最新のBMW iX3は、エンジン版とプラットフォームが別物なのはご存知だろう。その方が、高効率なパッケージングを実現できる。しかしiX5では、高い柔軟性を持つCLARプラットフォームを、X5とともに採用。ボディもインテリアも、互いに共有している。
バッテリーは量産EVで最大級の141.0kWh
プラットフォームの共有には、北米工場の同一ラインで生産できる、というメリットがある。EVの需要が伸び悩んでも、工場の稼働停止に追い込まれる可能性は低い。一方で需要が増えれば、柔軟に生産割合を変えることもできる。

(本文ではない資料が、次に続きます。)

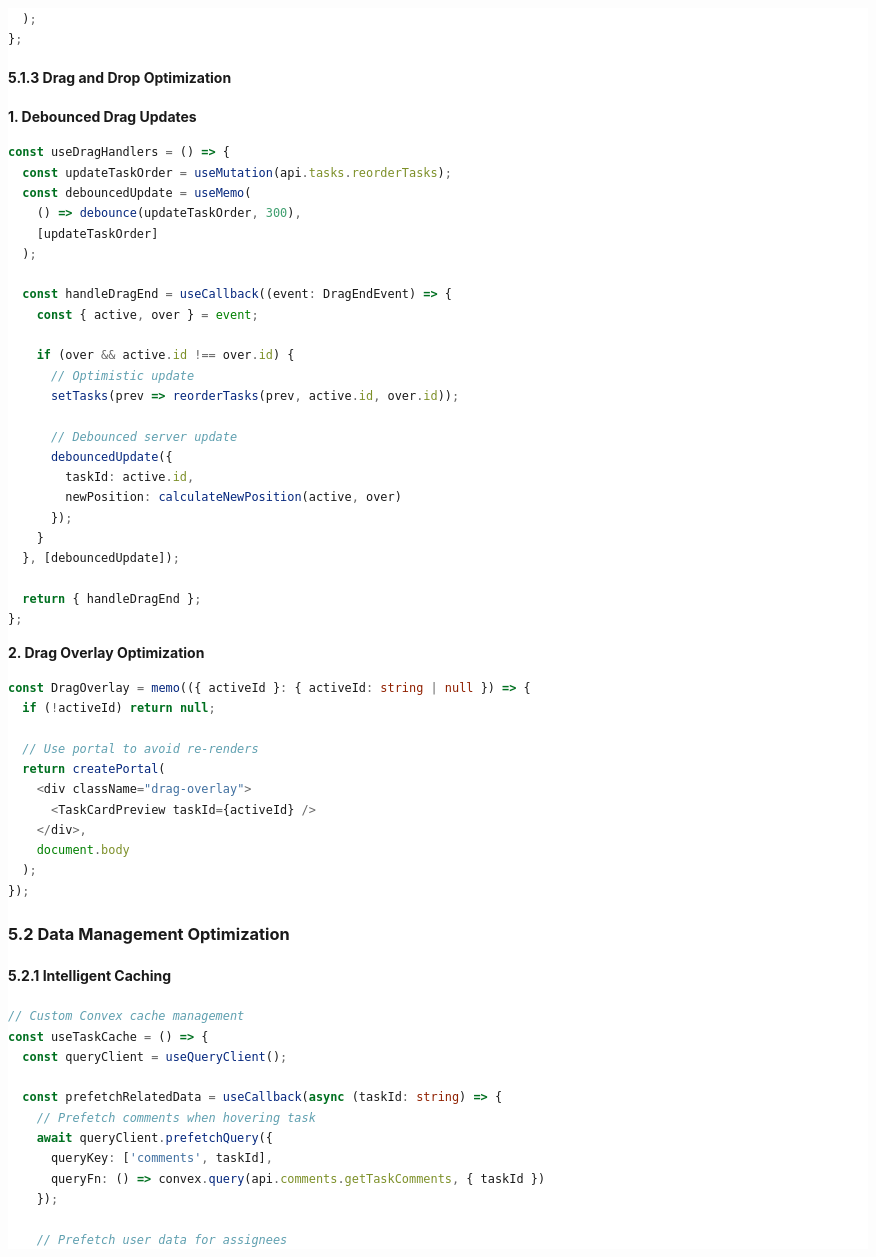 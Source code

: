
 ```typescript
  );
};
```

#### 5.1.3 Drag and Drop Optimization

**1. Debounced Drag Updates**
```typescript
const useDragHandlers = () => {
  const updateTaskOrder = useMutation(api.tasks.reorderTasks);
  const debouncedUpdate = useMemo(
    () => debounce(updateTaskOrder, 300),
    [updateTaskOrder]
  );
  
  const handleDragEnd = useCallback((event: DragEndEvent) => {
    const { active, over } = event;
    
    if (over && active.id !== over.id) {
      // Optimistic update
      setTasks(prev => reorderTasks(prev, active.id, over.id));
      
      // Debounced server update
      debouncedUpdate({
        taskId: active.id,
        newPosition: calculateNewPosition(active, over)
      });
    }
  }, [debouncedUpdate]);
  
  return { handleDragEnd };
};
```

**2. Drag Overlay Optimization**
```typescript
const DragOverlay = memo(({ activeId }: { activeId: string | null }) => {
  if (!activeId) return null;
  
  // Use portal to avoid re-renders
  return createPortal(
    <div className="drag-overlay">
      <TaskCardPreview taskId={activeId} />
    </div>,
    document.body
  );
});
```

### 5.2 Data Management Optimization

#### 5.2.1 Intelligent Caching
```typescript
// Custom Convex cache management
const useTaskCache = () => {
  const queryClient = useQueryClient();
  
  const prefetchRelatedData = useCallback(async (taskId: string) => {
    // Prefetch comments when hovering task
    await queryClient.prefetchQuery({
      queryKey: ['comments', taskId],
      queryFn: () => convex.query(api.comments.getTaskComments, { taskId })
    });
    
    // Prefetch user data for assignees
```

EV専用設計でなければ充分な性能を得にくいのでは? と疑問を抱くかもしれないが、心配ご無用。新しいiX5の駆動用バッテリーは、容量が141.0kWhもある。

これは、現在量産されているEVの中で最大級。ポルシェ・カイエン・エレクトリックも大容量だが121.0kWhで、電動の軽自動車、1台分ほどの差がある。

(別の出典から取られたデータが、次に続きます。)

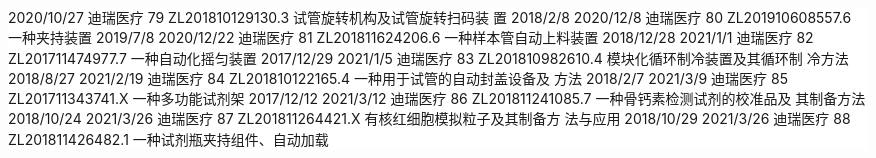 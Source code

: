 2020/10/27
迪瑞医疗
79
ZL201810129130.3
试管旋转机构及试管旋转扫码装
置
2018/2/8
2020/12/8
迪瑞医疗
80
ZL201910608557.6
一种夹持装置
2019/7/8
2020/12/22
迪瑞医疗
81
ZL201811624206.6
一种样本管自动上料装置
2018/12/28
2021/1/1
迪瑞医疗
82
ZL201711474977.7
一种自动化摇匀装置
2017/12/29
2021/1/5
迪瑞医疗
83
ZL201810982610.4
模块化循环制冷装置及其循环制
冷方法
2018/8/27
2021/2/19
迪瑞医疗
84
ZL201810122165.4
一种用于试管的自动封盖设备及
方法
2018/2/7
2021/3/9
迪瑞医疗
85
ZL201711343741.X
一种多功能试剂架
2017/12/12
2021/3/12
迪瑞医疗
86
ZL201811241085.7
一种骨钙素检测试剂的校准品及
其制备方法
2018/10/24
2021/3/26
迪瑞医疗
87
ZL201811264421.X
有核红细胞模拟粒子及其制备方
法与应用
2018/10/29
2021/3/26
迪瑞医疗
88
ZL201811426482.1
一种试剂瓶夹持组件、自动加载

もちろん、CLARプラットフォームはアップデートされており、電動パワートレインは電圧800Vへ対応。駆動用バッテリーとモーターは、BMWが第6世代と呼ぶ技術にある。
約3.0tの車重を受け止めるエアサスペンション
バッテリーのセルは円筒形で、モジュール化されず直接バッテリーケースへ並べられ、フロア部分に搭載。制御ユニットは、その上部に位置する。技術者によれば、フロアの高さを抑えることが大きな課題で、ミリ単位で設計が練られたそうだ。
軽量化も課題だったというが、そこまでの結果は得ていない。3.0tには収まるが。何も対策しなければ、英国では貨物車用免許が必要になる、3.5tを超えていたかも。

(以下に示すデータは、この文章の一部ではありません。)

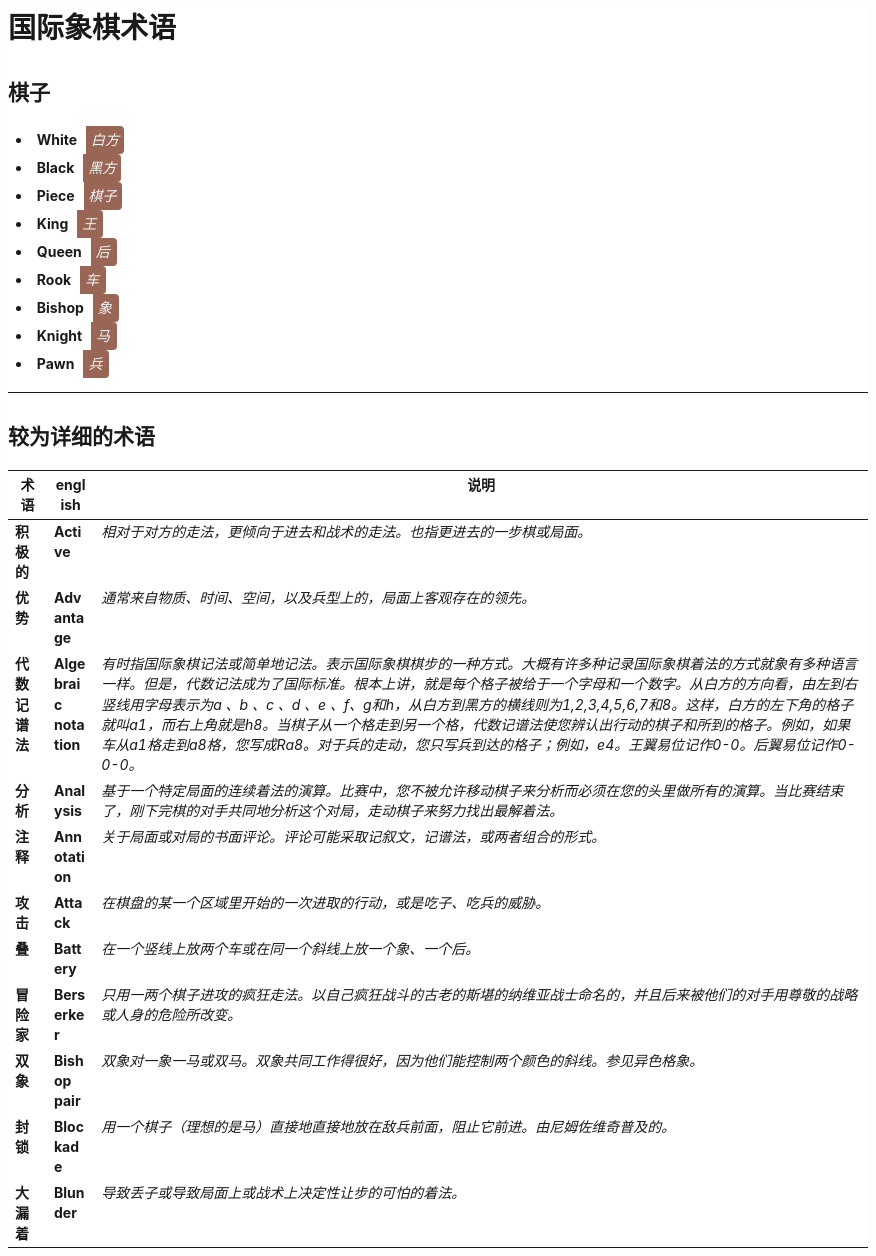 # 国际象棋术语
 
<style>
.markdown ul li{
    border-radius: 4px 4px;
    background:#f6f6f6;
    display: inline-block;
    width: auto;
    height: 28px;
    padding:0;
    min-width: 16px;
}
li em,li strong{
    display: inline-block;
    width: auto;
    height: 20px;
    min-width: 16px;
    padding: 4px 5px;
}
li em{
    background-color:#965;
    color:#f6f6f6;
    border-radius: 0px 4px 4px 0;
}
</style>

## 棋子

* **White** _白方_
* **Black** _黑方_
* **Piece** _棋子_
* **King** _王_
* **Queen** _后_
* **Rook** _车_
* **Bishop** _象_
* **Knight** _马_
* **Pawn** _兵_

- - - -  - - 
## 较为详细的术语

|术语 |english | 说明|
|----------|------------|-----------------------------|
|**积极的** |**Active** | _相对于对方的走法，更倾向于进去和战术的走法。也指更进去的一步棋或局面。_|
|**优势** |**Advantage** | _通常来自物质、时间、空间，以及兵型上的，局面上客观存在的领先。_|
|**代数记谱法** |**Algebraic notation** | _有时指国际象棋记法或简单地记法。表示国际象棋棋步的一种方式。大概有许多种记录国际象棋着法的方式就象有多种语言一样。但是，代数记法成为了国际标准。根本上讲，就是每个格子被给于一个字母和一个数字。从白方的方向看，由左到右竖线用字母表示为a 、b 、c 、d 、e 、f、g和h，从白方到黑方的横线则为1,2,3,4,5,6,7和8。这样，白方的左下角的格子就叫a1，而右上角就是h8。当棋子从一个格走到另一个格，代数记谱法使您辨认出行动的棋子和所到的格子。例如，如果车从a1格走到a8格，您写成Ra8。对于兵的走动，您只写兵到达的格子；例如，e4。王翼易位记作0-0。后翼易位记作0-0-0。_|
|**分析** |**Analysis** | _基于一个特定局面的连续着法的演算。比赛中，您不被允许移动棋子来分析而必须在您的头里做所有的演算。当比赛结束了，刚下完棋的对手共同地分析这个对局，走动棋子来努力找出最解着法。_|
|**注释** |**Annotation** | _关于局面或对局的书面评论。评论可能采取记叙文，记谱法，或两者组合的形式。_|
|**攻击** |**Attack** | _在棋盘的某一个区域里开始的一次进取的行动，或是吃子、吃兵的威胁。_|
|**叠** |**Battery** | _在一个竖线上放两个车或在同一个斜线上放一个象、一个后。_|
|**冒险家** |**Berserker** | _只用一两个棋子进攻的疯狂走法。以自己疯狂战斗的古老的斯堪的纳维亚战士命名的，并且后来被他们的对手用尊敬的战略或人身的危险所改变。_|
|**双象** |**Bishop pair** | _双象对一象一马或双马。双象共同工作得很好，因为他们能控制两个颜色的斜线。参见异色格象。_|
|**封锁** |**Blockade** | _用一个棋子（理想的是马）直接地直接地放在敌兵前面，阻止它前进。由尼姆佐维奇普及的。_|
|**大漏着** |**Blunder** | _导致丢子或导致局面上或战术上决定性让步的可怕的着法。_|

この車重を受け止めるべく、エアサスペンションが標準。リア側は、エアスプリングとアダプティブダンパーが独立して配置される。これにより空気の体積を増やせ、よりソフトな乗り心地に対応。ダンパーの位置を外側にすることで、操縦性も良くできる。
また、アンチロールバーのレイアウトも見直され、理想的な効果を得たという。フロント側は、従来と同様に変形版のダブルウイッシュボーンだ。